**WHAT YOU HAVE TO DO**: Each line in the material below, starting at the one with "những người giỏi" and ending at the one with "This chatbot project", is to be reproduced exactly; no picture is to be copied.

**DATASET RECORDS**:
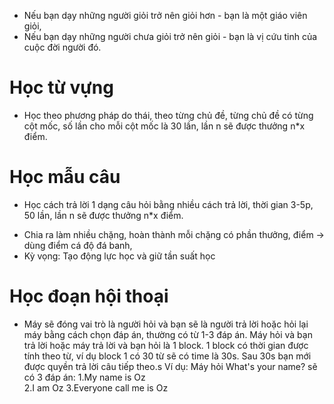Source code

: * Nếu bạn dạy những người giỏi trở nên giỏi hơn - bạn là một giáo viên giỏi,
* Nếu bạn dạy những người chưa giỏi trở nên giỏi - bạn là vị cứu tinh của cuộc đời người đó.
# Học từ vựng
- Học theo phương pháp do thái, theo từng chủ đề, từng chủ đề có từng cột mốc, số lần cho mỗi cột mốc là 30 lần, lần n sẽ được thưởng n*x điểm.
# Học mẫu câu
- Học cách trả lời 1 dạng câu hỏi bằng nhiều cách trả lời, thời gian 3-5p, 50 lần, lần n sẽ được thưởng n*x điểm.
* Chia ra làm nhiều chặng, hoàn thành mỗi chặng có phần thưởng, điểm -> dùng điểm cá độ đá banh, 
* Kỳ vọng: Tạo động lực học và giữ tần suất học
# Học đoạn hội thoại
- Máy sẽ đóng vai trò là người hỏi và bạn sẽ là người trả lời hoặc hỏi lại máy bằng cách chọn đáp án, thường có từ 1-3 đáp án. Máy hỏi và bạn trả lời hoặc máy trả lời và bạn hỏi là 1 block. 1 block có thời gian được tính theo từ, ví dụ block 1 có 30 từ sẽ có time là 30s. Sau 30s bạn mới được quyền trả lời câu tiếp theo.s
Ví dụ: Máy hỏi What's your name? sẽ có 3 đáp án: 
    1.My name is Oz  
    2.I am Oz
    3.Everyone call me is Oz
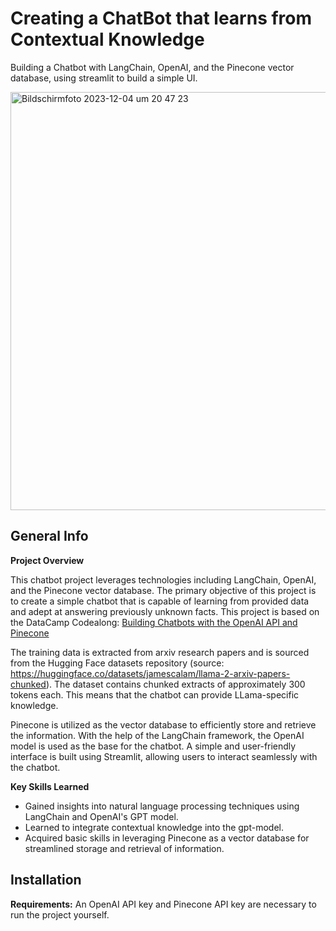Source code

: # Creating a ChatBot that learns from Contextual Knowledge 
Building a Chatbot with LangChain, OpenAI, and the Pinecone vector database, using streamlit to build a simple UI.

<img width="669" alt="Bildschirm­foto 2023-12-04 um 20 47 23" src="https://github.com/Kathrin-92/SmartChatbot_Pinecone-OpenAI-LangChain/assets/71875232/2e82c2ce-70db-4309-be78-87ec73e052af">

## General Info

**Project Overview** 

This chatbot project leverages technologies including LangChain, OpenAI, and the Pinecone vector database. The primary objective of this project is to create a simple chatbot that is capable of learning from provided data and adept at answering previously unknown facts. 
This project is based on the DataCamp Codealong: [Building Chatbots with the OpenAI API and Pinecone](https://www.datacamp.com/code-along/building-chatbots-openai-api-pinecone)

The training data is extracted from arxiv research papers and is sourced from the Hugging Face datasets repository (source: https://huggingface.co/datasets/jamescalam/llama-2-arxiv-papers-chunked). The dataset contains chunked extracts of approximately 300 tokens each. This means that the chatbot can provide LLama-specific knowledge.

Pinecone is utilized as the vector database to efficiently store and retrieve the information. With the help of the LangChain framework, the OpenAI model is used as the base for the chatbot. 
A simple and user-friendly interface is built using Streamlit, allowing users to interact seamlessly with the chatbot. 

**Key Skills Learned**

* Gained insights into natural language processing techniques using LangChain and OpenAI's GPT model.
* Learned to integrate contextual knowledge into the gpt-model. 
* Acquired basic skills in leveraging Pinecone as a vector database for streamlined storage and retrieval of information.


## Installation

**Requirements:** 
An OpenAI API key and Pinecone API key are necessary to run the project yourself.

**ANSWER FOR THE TASK**:
: * Nếu bạn dạy những người giỏi trở nên giỏi hơn - bạn là một giáo viên giỏi,
* Nếu bạn dạy những người chưa giỏi trở nên giỏi - bạn là vị cứu tinh của cuộc đời người đó.
# Học từ vựng
- Học theo phương pháp do thái, theo từng chủ đề, từng chủ đề có từng cột mốc, số lần cho mỗi cột mốc là 30 lần, lần n sẽ được thưởng n*x điểm.
# Học mẫu câu
- Học cách trả lời 1 dạng câu hỏi bằng nhiều cách trả lời, thời gian 3-5p, 50 lần, lần n sẽ được thưởng n*x điểm.
* Chia ra làm nhiều chặng, hoàn thành mỗi chặng có phần thưởng, điểm -> dùng điểm cá độ đá banh, 
* Kỳ vọng: Tạo động lực học và giữ tần suất học
# Học đoạn hội thoại
- Máy sẽ đóng vai trò là người hỏi và bạn sẽ là người trả lời hoặc hỏi lại máy bằng cách chọn đáp án, thường có từ 1-3 đáp án. Máy hỏi và bạn trả lời hoặc máy trả lời và bạn hỏi là 1 block. 1 block có thời gian được tính theo từ, ví dụ block 1 có 30 từ sẽ có time là 30s. Sau 30s bạn mới được quyền trả lời câu tiếp theo.s
Ví dụ: Máy hỏi What's your name? sẽ có 3 đáp án: 
    1.My name is Oz  
    2.I am Oz
    3.Everyone call me is Oz
Source code

: # Creating a ChatBot that learns from Contextual Knowledge 
Building a Chatbot with LangChain, OpenAI, and the Pinecone vector database, using streamlit to build a simple UI.

<img width="669" alt="Bildschirm­foto 2023-12-04 um 20 47 23" src="https://github.com/Kathrin-92/SmartChatbot_Pinecone-OpenAI-LangChain/assets/71875232/2e82c2ce-70db-4309-be78-87ec73e052af">

## General Info

**Project Overview** 

This chatbot project leverages technologies including LangChain, OpenAI, and the Pinecone vector database. The primary objective of this project is to create a simple chatbot that is capable of learning from provided data and adept at answering previously unknown facts. 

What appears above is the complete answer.